The panel made dragging him possible, if not easy, her muscles screaming in protest. She backed down the tilted floor towards what remained of the ship’s exit hatch, which now faced upward at an awkward angle. The door mechanism was jammed, but the crash had created a jagged tear in the hull nearby.
She pushed the panel with Jaxx through the opening first, wincing when she heard it clatter against the ground, then squeezed through herself. Outside, the air was humid and heavy with unfamiliar scents—decaying vegetation, strange flowers, and the metallic tang of the damaged ship.
She looked up and gasped.
They had crashed at the base of an enormous skyscraper—though one unlike any she had ever seen, with sweeping curves and impossibly thin spires. They must have hit one of those spires but enough of them were damaged that it was impossible to tell. The entire building was crumbling, great chunks missing from its facade, vines and other vegetation reclaiming the structure. Beyond it, she could make out other skyscrapers in similar states of decay, stretching out in every direction.
They had landed in the ruins of a city—a vast metropolis swallowed by jungle like some alien version of a postapocalyptic New York.
Another loud crack from the ship snapped her attention back to their immediate danger. Grabbing the edge of the panel, she dragged Jaxx further away from the wreckage, her muscles burning with the effort as she tried to put as much distance between them and the ship as possible.
A fallen wall section from the nearest building created a small alcove—a natural shelter. She pulled him towards it, the panel sliding jerkily over uneven ground and scattered debris. By the time she maneuvered him into the sheltered space, she was drenched in sweat, her breath coming in gasps.
“Made it,” she panted, collapsing beside him.
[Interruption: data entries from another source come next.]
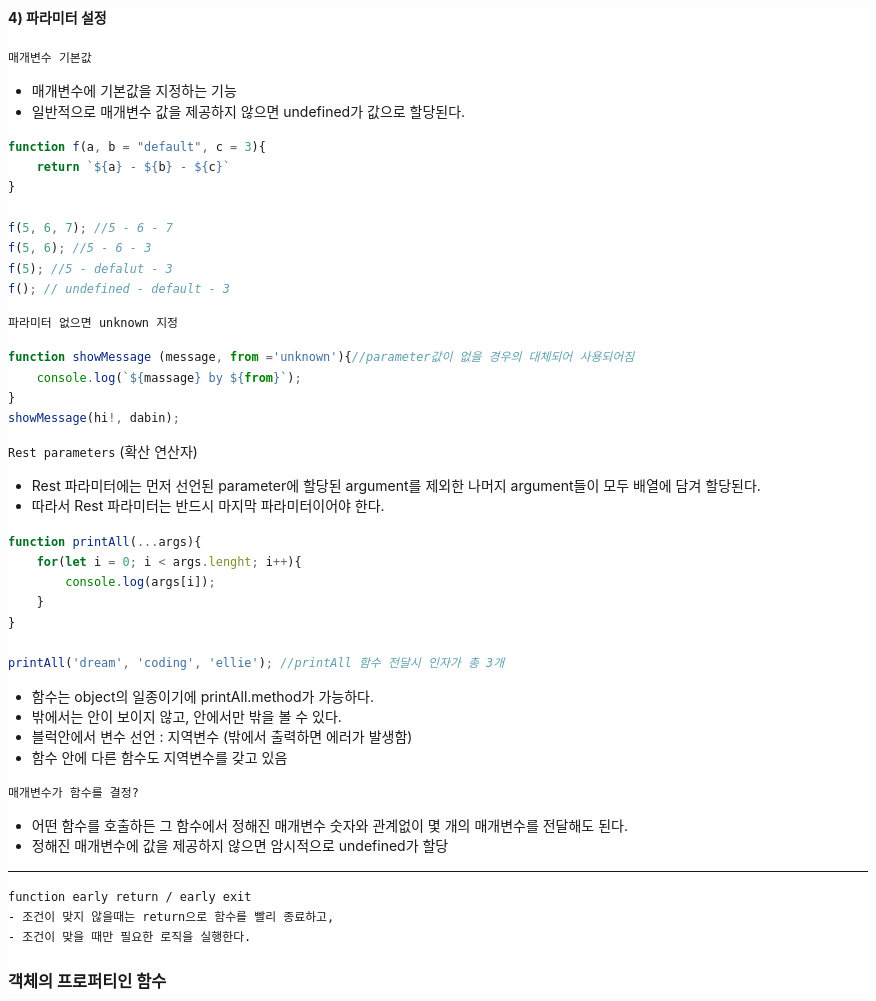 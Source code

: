 #### 4) 파라미터 설정

`매개변수 기본값`
- 매개변수에 기본값을 지정하는 기능
- 일반적으로 매개변수 값을 제공하지 않으면 undefined가 값으로 할당된다.

```javascript
function f(a, b = "default", c = 3){
    return `${a} - ${b} - ${c}`
}

f(5, 6, 7); //5 - 6 - 7
f(5, 6); //5 - 6 - 3
f(5); //5 - defalut - 3
f(); // undefined - default - 3
```


`파라미터 없으면 unknown 지정`
```javascript
function showMessage (message, from ='unknown'){//parameter값이 없을 경우의 대체되어 사용되어짐
    console.log(`${massage} by ${from}`);
}
showMessage(hi!, dabin);
```


`Rest parameters` (확산 연산자)
- Rest 파라미터에는 먼저 선언된 parameter에 할당된 argument를 제외한 나머지 argument들이 모두 배열에 담겨 할당된다.
- 따라서 Rest 파라미터는 반드시 마지막 파라미터이어야 한다.
```javascript
function printAll(...args){
    for(let i = 0; i < args.lenght; i++){
        console.log(args[i]);
    }
}

printAll('dream', 'coding', 'ellie'); //printAll 함수 전달시 인자가 총 3개
```
- 함수는 object의 일종이기에 printAll.method가 가능하다.
- 밖에서는 안이 보이지 않고, 안에서만 밖을 볼 수 있다.
- 블럭안에서 변수 선언 : 지역변수 (밖에서 출력하면 에러가 발생함)
- 함수 안에 다른 함수도 지역변수를 갖고 있음

`매개변수가 함수를 결정?`
- 어떤 함수를 호출하든 그 함수에서 정해진 매개변수 숫자와 관계없이 몇 개의 매개변수를 전달해도 된다.
- 정해진 매개변수에 값을 제공하지 않으면 암시적으로 undefined가 할당

---

```tip
function early return / early exit
- 조건이 맞지 않을때는 return으로 함수를 빨리 종료하고,
- 조건이 맞을 때만 필요한 로직을 실행한다.
```

### 객체의 프로퍼티인 함수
For several minutes, she simply lay there, letting her racing heart slow. The normal sounds of the jungle resumed—chirps, calls, rustles—replacing the silence after the crash. No explosion came from the ship, but wisps of dark smoke continued to rise from its shattered hull.
When her breathing steadied, she turned to him. His face was peaceful in unconsciousness, but the gray pallor of his skin terrified her. Remembering how her touch had seemed to strengthen him before, she gently placed her hand on his cheek. His skin was still soft, still yielding to her touch, but cool—almost cold. The scaled areas over his temples were harder but it wasn’t the hardness of his stasis form. If that form protected him, why hadn’t he resumed it?
“Jaxx,” she said softly, still stroking his face. “Can you hear me?”
No response.
“Please wake up,” she whispered, her voice breaking. “I don’t know where we are, or what’s out there, or how to help you.”
She put her hand on his chest, feeling the slow, shallow rise and fall of his breathing. At least he was alive. But for how long? What if he never woke up?